How in the world do women handle the pain and chaos of having multiple children??

I'm not looking forward to having a dirty car or messy house, and I'm gonna do all I can to prevent that!

I'm so touched that I have friends and family all around the world who are happy for me to become a mom, and think I'll become a good mom! What do they know? haha. I sure hope I'll be and will definitely try to be, but we shall see. 

God and I can get through anything, I know He will help me through parenthood just like He's helped me through every period of my life. I'm grateful He gave me a devoted, hard-working husband. I know he'll be a good father because he works hard to be good at everything he does. 

I'm going to miss the cute clothes that don't fit me anymore. 

I really miss doing handstands and cartwheels. I wonder how long it'll take to regain my strength and balance to do them again. I miss Latin dancing and freely moving my ribs and hips. I wonder how long it'll take for my body to heal and for the pandemic to pass before I can go salsa dancing and country dancing again. I wonder how long it'll take to regain my former dance skills back. 

I really hope my husband and I will be part of the 30% or so whose marriage improves after parenthood, that our marital satisfaction will improve, not decrease. I know we'll have ways of parenting we'll disagree on but we'll get through with prayers for God's help. 

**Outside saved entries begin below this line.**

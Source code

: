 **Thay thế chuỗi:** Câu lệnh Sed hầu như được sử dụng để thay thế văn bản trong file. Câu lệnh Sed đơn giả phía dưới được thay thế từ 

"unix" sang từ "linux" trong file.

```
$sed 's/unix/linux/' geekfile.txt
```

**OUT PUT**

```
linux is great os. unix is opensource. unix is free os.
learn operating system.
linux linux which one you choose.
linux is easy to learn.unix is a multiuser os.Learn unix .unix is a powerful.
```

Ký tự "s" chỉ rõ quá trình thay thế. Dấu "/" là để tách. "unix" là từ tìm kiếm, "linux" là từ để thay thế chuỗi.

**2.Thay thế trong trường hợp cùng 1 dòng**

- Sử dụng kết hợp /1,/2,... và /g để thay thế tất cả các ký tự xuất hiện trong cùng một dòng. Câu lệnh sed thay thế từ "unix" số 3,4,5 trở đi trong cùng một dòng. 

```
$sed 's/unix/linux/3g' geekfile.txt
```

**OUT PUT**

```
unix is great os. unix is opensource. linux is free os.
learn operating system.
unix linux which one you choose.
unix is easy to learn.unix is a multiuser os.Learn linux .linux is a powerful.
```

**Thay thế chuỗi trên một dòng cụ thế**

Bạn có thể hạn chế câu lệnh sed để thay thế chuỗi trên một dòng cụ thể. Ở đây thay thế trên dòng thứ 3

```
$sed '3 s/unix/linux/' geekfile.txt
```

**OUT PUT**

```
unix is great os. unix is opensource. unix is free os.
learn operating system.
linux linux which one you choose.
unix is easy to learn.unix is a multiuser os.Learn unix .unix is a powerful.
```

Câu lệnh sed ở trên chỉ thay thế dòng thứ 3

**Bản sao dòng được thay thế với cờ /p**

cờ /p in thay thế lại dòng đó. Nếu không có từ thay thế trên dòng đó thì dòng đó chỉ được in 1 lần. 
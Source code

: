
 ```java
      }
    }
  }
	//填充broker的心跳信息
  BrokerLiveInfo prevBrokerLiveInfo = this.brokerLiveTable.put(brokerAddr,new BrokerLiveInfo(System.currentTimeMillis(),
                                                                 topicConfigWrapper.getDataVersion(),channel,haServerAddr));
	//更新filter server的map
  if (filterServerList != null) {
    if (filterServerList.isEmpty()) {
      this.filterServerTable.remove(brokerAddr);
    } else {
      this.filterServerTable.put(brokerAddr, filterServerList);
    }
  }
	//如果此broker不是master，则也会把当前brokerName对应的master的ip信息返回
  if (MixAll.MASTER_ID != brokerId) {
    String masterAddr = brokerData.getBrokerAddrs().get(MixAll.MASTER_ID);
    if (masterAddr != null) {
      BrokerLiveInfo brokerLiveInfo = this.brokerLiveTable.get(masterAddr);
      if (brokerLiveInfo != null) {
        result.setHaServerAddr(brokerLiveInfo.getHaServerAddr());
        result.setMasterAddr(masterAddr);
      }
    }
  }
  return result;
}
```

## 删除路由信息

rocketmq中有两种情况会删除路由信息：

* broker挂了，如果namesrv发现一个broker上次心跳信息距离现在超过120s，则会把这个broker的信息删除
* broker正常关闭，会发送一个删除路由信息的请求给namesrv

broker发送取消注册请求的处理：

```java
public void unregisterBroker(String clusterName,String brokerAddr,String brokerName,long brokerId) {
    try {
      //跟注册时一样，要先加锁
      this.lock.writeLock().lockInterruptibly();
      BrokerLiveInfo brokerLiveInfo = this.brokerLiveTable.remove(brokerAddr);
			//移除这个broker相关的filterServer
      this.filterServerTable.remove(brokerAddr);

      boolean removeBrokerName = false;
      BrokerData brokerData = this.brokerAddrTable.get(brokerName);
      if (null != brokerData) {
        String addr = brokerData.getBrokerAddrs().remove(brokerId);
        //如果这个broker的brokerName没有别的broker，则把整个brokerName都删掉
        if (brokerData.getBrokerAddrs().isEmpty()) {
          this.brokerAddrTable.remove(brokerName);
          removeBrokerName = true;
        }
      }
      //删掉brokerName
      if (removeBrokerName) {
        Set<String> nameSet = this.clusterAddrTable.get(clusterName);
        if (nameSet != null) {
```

Why do new moms always talk about how hard it is to find time to shower, go to the bathroom, and wash their hair. Omygosh will these simple grooming tasks become rare with children?!

I'm grateful my mom and mother-in-law are willing to come help when the baby is born. I hope we don't clash too much in our ways of doing things. 

How do we raise children who will develop a deep testimony of God, Jesus Christ, and the Gospel? How can we adequately train them to discern and heed the promptings of the Holy Ghost and avoid all the traps of Satan? How we will teach them what we believe is right while not judging others' choices? 

I really want my children to speak Mandarin and appreciate their Chinese heritage. How am I going to improve my Mandarin so I can teach it to them? I hope my grandparents live long enough for me to take my children back to China to meet them. 

I want my children to try lots of different activities but I'm not looking forward to chauffeuring them everywhere. 

I know my husband will want them to do things in the yard with him. How am I going to protect them from mosquitoes and fleas, and keep them from bringing bugs inside?

How will I stay socially active and avoid isolation? It was always hard to meet up with my friends who became moms when their children were young. 

I wonder how long I can keep up dyeing my gray hairs every 2 months. I definitely don't want to let myself go in my appearance and health. 

I can't wait to have my day hours free from a full-time job so I can take our baby to explore parks, museums, and other places around town. I'm excited to introduce our baby to different foods, music genres, movies, and places. I hope she will come to appreciate variety in life. Between my husband and me, we'll have so much to share and teach our children. I wonder what we'll learn from them??

It is going to be difficult to keep them from dangerous messages and images online and in the media. I wonder how long we'll be able to put off giving them cellphones. I wonder if there are enough beneficial video games to ever warrant having them in our house. 

I hope we can still go out to eat at restaurants at least once a week after the baby is born, but probably not for the first few months which will be sad because having food delivered is so expensive! 

I'm so glad I have so many friends who've been mothers for years and can give me tips. 

I'm really enjoying my one go-to book Becoming Mama right now, I wonder which book will become my best go-to guide after the baby is born. 

I'm looking forward to all the books I'll read and online classes I'll take while the baby is napping, though I will try not to put too much pressure or expectations on myself. 

I'm excited to see my husband become a girl dad. He's close to the female relatives in his life and I think it'll bring out the softer side of him more. 

How and when are we ever going to agree on a baby name?!